Frise chronologique
XVIe siècle
Construction de la croix
Construction de la croix
XVIe siècle (≈ 1650)
Période de réalisation du monument en pierre.
28 septembre 1921
Classement Monument Historique
Classement Monument Historique
28 septembre 1921 (≈ 1921)
Arrêté de protection au titre des monuments.
Aujourd'hui
Aujourd'hui
Aujourd'hui
Aujourd'hui (≈ 2025)
Position de référence.
Patrimoine classé
Croix de carrefour : classement par arrêté du 28 septembre 1921
Personnages clés
| Information non disponible - Aucun personnage identifié |
Sources ne mentionnant ni sculpteur ni commanditaire. |
Origine et histoire
La croix de carrefour de Sergeac, classée Monument Historique par arrêté du 28 septembre 1921, date du XVIe siècle et se distingue par sa structure en pierre. Sa partie supérieure présente un motif symétrique en forme de cadre, formé de deux montants verticaux surmontés d’un arc accoladé. Ce motif, greffé sur une tige moderne, encadre des représentations sculptées sur ses deux faces : au nord, un Christ en croix flanqué de la Vierge et de Saint-Jean sous un dais ; au sud, une Vierge à l’Enfant entourée de deux personnages debout, également sous un dais. L’accolade abrite un ange drapé, tandis qu’Adam et un autre ange figurent sous les scènes principales.

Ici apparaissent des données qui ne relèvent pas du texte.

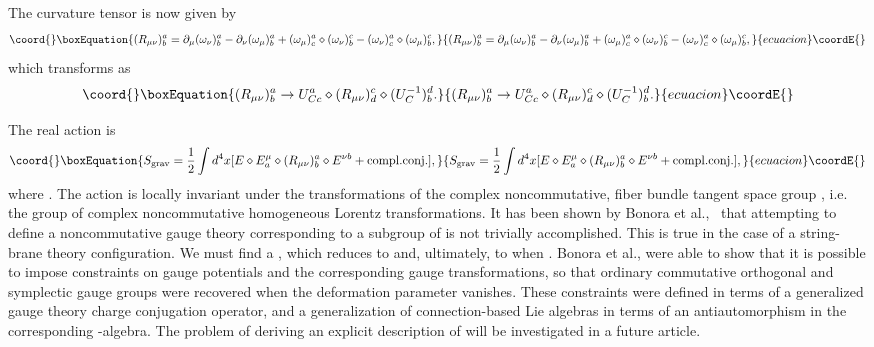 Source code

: \documentclass[a4paper,10pt]{article}
\begin{document}
The curvature tensor is now given by
\begin{equation}\coord{}\boxEquation{
(R_{\mu\nu})^a_b=\partial_\mu(\omega_\nu)^a_b-\partial_\nu(\omega_\mu)^a_b
+(\omega_\mu)^a_c\diamond(\omega_\nu)^c_b-(\omega_\nu)^a_c\diamond
(\omega_\mu)^c_b,
}{
(R_{\mu\nu})^a_b=\partial_\mu(\omega_\nu)^a_b-\partial_\nu(\omega_\mu)^a_b
+(\omega_\mu)^a_c\diamond(\omega_\nu)^c_b-(\omega_\nu)^a_c\diamond
(\omega_\mu)^c_b,
}{ecuacion}\coordE{}\end{equation}
which transforms as
\begin{equation}\coord{}\boxEquation{
(R_{\mu\nu})^a_b\rightarrow
U^a_{Cc}\diamond(R_{\mu\nu})^c_d\diamond(U_C^{-1})^d_b.
}{
(R_{\mu\nu})^a_b\rightarrow
U^a_{Cc}\diamond(R_{\mu\nu})^c_d\diamond(U_C^{-1})^d_b.
}{ecuacion}\coordE{}\end{equation}

The real action is
\begin{equation}\coord{}\boxEquation{
S_{\rm grav}=\frac{1}{2}\int d^4x[E\diamond E^\mu_a\diamond
(R_{\mu\nu})^a_b\diamond E^{\nu b} + {\rm compl. conj.}],
}{
S_{\rm grav}=\frac{1}{2}\int d^4x[E\diamond E^\mu_a\diamond
(R_{\mu\nu})^a_b\diamond E^{\nu b} + {\rm compl. conj.}],
}{ecuacion}\coordE{}\end{equation}
where \coordHE{}.  The action \coordHE{} is locally invariant under the
transformations of the complex noncommutative, fiber bundle tangent space
group \coordHE{}, i.e. the group of complex noncommutative homogeneous
Lorentz transformations. It has been shown by Bonora et al.,~\cite{Bonora}
that attempting to define a noncommutative gauge theory corresponding to a
subgroup of \coordHE{} is not trivially accomplished. This is
true in the case of a string-brane theory configuration. We must find a
\coordHE{}, which reduces to \coordHE{} and, ultimately, to \coordHE{}
when \coordHE{}. Bonora et al., were able to show that it is
possible to impose constraints on gauge potentials and the corresponding
gauge transformations, so that ordinary commutative orthogonal and
symplectic gauge groups were recovered when the deformation parameter
\myHighlight{$\theta$}\coordHE{} vanishes. These constraints were defined in terms of a generalized
gauge theory charge conjugation operator, and a generalization of
connection-based Lie algebras in terms of an antiautomorphism in the
corresponding \coordHE{}-algebra. The problem of deriving an
explicit description of \coordHE{} will be investigated in a future
article.
\end{document}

Sur le plan iconographique, la croix illustre des thèmes centraux de la dévotion chrétienne médiévale et renaissante. La présence d’Adam au pied de la croix rappelle le dogme de la Rédemption, où le sacrifice du Christ rachète le péché originel. Les dais architecturaux, typiques de l’art gothique flamboyant, soulignent le caractère sacré des figures, tout en intégrant des éléments décoratifs propres à la transition vers la Renaissance. L’ange drapé, récurrent dans les deux faces, pourrait symboliser l’annonciation ou la protection divine, bien que son interprétation exacte dépende du contexte local, non précisé dans les sources.
La localisation de la croix, à un carrefour de Sergeac (Dordogne), suggère une fonction à la fois religieuse et sociale. Ces monuments marquaient souvent les limites paroissiales ou les routes de pèlerinage, servant de repères spirituels et de lieux de rassemblement pour les processions. La précision de sa localisation actuelle est jugée « a priori satisfaisante » (note 7/10), avec une adresse approximative au 100 Route de Castel Merle. Propriété de la commune, la croix reste un témoignage matériel des pratiques dévotionnelles et artistiques de la Dordogne à la Renaissance, bien que son état de conservation ou son accessibilité ne soient pas détaillés dans les sources disponibles.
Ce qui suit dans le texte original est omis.